И мне тоже! Пришлите пожалуйста: [email protected]


----------



## vev (21 Фев 2015)

Если не сложно, то и мне на [email protected]


----------



## MAN (22 Фев 2015)

vev (21.02.2015, 12:28) писал:


> Если не сложно, то и мне на [email protected]


Однако! А Вы, Евгений, подкинули этой просьбой очередную головоломку для моей не вполне здоровой, видимо, головы.
Вспомнились Ваши недавние слова: vev (19.01.2015, 09:32) писал:


> По-моему, не любой набор звуков может называться музыкой, даже если он собран воедино композитором.


Кстати, а кто-нибудь может назвать имя того, кто собрал воедино этот слащавый набор звуков, нотную запись которого здесь спрашивает очаровательная девушка в венке из ромашек?


----------



## vev (22 Фев 2015)

*MAN*, 
Ой, Александр. ... Оно, конечно, не второй концерт Рахманинова, но по крайней мере некая мелодическая основа есть и эта основа напоминает любимую мной французскую эстраду. Слаб человек  И я не исключение


----------



## MAN (22 Фев 2015)

vev (22.02.2015, 11:50) писал:


> Ой, Александр. ... Оно, конечно, не второй концерт Рахманинова, но по крайней мере некая мелодическая основа есть и эта основа напоминает любимую мной французскую эстраду.


 Рахманинов вроде бы тут действительно ни при чём, а вот у Георгия Свиридова из романса к кинофильму по Пушкинской "Метели" автор этого "а ля франсе" мелодическую, а заодно и гармоническую основу, как мне кажется, и... позаимствовал.

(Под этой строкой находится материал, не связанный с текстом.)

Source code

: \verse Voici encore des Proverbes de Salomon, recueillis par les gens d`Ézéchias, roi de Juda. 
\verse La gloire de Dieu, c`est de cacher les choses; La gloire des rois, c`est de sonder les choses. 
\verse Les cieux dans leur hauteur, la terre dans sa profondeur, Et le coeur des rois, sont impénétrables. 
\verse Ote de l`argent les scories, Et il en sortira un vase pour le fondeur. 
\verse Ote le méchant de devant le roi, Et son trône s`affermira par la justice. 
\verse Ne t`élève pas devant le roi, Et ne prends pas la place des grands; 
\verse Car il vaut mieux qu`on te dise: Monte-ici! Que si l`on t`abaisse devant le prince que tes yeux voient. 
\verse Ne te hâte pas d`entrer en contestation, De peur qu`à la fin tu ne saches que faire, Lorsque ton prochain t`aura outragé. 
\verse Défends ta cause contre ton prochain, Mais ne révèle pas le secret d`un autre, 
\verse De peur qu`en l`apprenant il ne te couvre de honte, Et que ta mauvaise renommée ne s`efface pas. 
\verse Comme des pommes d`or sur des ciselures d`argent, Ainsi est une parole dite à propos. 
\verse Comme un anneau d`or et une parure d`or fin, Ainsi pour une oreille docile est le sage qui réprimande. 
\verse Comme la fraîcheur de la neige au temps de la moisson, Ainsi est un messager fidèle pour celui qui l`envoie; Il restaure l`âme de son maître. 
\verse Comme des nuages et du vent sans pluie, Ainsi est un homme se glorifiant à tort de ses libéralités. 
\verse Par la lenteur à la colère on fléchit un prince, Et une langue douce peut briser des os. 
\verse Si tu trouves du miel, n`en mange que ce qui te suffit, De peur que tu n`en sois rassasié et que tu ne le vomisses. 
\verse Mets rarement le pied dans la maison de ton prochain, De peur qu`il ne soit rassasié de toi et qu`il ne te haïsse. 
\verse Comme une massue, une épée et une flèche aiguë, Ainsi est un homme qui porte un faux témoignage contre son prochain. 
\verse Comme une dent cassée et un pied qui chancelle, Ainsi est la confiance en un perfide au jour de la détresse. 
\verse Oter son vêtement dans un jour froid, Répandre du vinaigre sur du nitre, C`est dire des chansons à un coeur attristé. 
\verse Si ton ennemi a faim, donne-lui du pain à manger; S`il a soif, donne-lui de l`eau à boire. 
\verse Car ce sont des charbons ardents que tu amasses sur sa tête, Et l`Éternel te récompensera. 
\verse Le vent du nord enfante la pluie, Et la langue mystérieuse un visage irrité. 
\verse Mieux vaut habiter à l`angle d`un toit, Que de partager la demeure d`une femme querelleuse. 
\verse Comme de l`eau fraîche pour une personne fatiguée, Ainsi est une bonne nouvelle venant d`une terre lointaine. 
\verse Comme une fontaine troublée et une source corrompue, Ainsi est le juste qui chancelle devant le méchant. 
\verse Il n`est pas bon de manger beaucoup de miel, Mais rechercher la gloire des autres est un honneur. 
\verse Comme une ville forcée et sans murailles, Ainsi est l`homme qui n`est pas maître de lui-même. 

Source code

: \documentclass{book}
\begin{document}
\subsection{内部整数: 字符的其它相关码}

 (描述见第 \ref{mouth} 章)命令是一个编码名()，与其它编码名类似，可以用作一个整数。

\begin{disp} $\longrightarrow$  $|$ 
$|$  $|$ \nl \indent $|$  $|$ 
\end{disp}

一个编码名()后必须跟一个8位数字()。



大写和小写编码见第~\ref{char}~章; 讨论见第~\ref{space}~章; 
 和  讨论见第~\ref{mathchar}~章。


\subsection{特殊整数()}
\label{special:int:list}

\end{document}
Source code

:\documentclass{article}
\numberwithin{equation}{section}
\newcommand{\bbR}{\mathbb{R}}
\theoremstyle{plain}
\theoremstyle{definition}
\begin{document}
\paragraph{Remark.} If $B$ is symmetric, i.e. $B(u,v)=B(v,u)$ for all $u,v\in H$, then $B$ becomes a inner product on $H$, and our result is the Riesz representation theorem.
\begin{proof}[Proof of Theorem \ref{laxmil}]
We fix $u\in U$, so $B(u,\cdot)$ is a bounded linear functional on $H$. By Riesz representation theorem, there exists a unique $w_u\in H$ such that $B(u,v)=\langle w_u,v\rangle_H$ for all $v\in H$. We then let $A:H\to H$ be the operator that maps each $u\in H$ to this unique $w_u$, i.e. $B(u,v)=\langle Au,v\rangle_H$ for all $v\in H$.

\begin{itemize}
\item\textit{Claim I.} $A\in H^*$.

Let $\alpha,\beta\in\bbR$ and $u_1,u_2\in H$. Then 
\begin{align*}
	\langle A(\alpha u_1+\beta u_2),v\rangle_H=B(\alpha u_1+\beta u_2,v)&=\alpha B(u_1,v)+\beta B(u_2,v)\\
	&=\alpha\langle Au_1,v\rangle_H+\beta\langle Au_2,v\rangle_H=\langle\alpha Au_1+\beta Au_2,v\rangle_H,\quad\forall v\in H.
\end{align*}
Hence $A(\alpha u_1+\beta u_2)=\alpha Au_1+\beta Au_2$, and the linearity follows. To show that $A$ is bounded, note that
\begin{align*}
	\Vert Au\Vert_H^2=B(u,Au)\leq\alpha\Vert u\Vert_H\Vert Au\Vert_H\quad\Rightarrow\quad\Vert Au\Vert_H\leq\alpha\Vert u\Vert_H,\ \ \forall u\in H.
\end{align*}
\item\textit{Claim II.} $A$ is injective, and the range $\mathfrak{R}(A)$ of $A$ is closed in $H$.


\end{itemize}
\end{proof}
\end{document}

Только на вальсовый размер и ритм их перекроил, благодаря чему из прекрасной музыки получился так себе вальсок, сам по себе достаточно безликий, но привлекающий к себе "слабых человеков" блестящими осколками разбитого оригинала.


----------



## vev (22 Фев 2015)

*MAN*, 

Не знаю, не знаю... Свиридовский вальс мне более, чем известен (поигрываю на досуге). Я ничего особенно схожего не вижу


----------



## MAN (22 Фев 2015)

vev (22.02.2015, 22:32) писал:


> Свиридовский вальс мне более, чем известен (поигрываю на досуге). Я ничего особенно схожего не вижу


 А Вы начните ради прикола сравнительный анализ с коротенького фрагментика: попробуйте сыграть "та-та, та-та...", а потом "та-та-та-та, та-та..." теми же самыми тремя нотками соль, #соль и фа...
P.S. А впрочем Вы ведь пишете про вальс, а я говорю о романсе Свиридова к повести "Метель". Это разные произведения.


----------



## olesa (25 Фев 2015)

Кстати, а кто-нибудь может назвать имя того, кто собрал воедино этот слащавый набор звуков, нотную запись которого здесь спрашивает очаровательная девушка в венке из ромашек?[/quote]
АлексMAN, Это я Олеся, как не прятала гармонь под венком думаю вы меня узнали. Аватарки с аккордеоном не нашлось. А вот Вальс мне очень нравится, нравятся мне и простые произведения, особенно малоизвестные и незаигранные. Пусть слащавый. .. сладенькое мы любим, не единым Бахом жив музыкант... тем более любитель.


----------



## MAN (25 Фев 2015)

olesa (25.02.2015, 13:09) писал:


> Это я Олеся, как ни прятала гармонь под венком, думаю вы меня узнали.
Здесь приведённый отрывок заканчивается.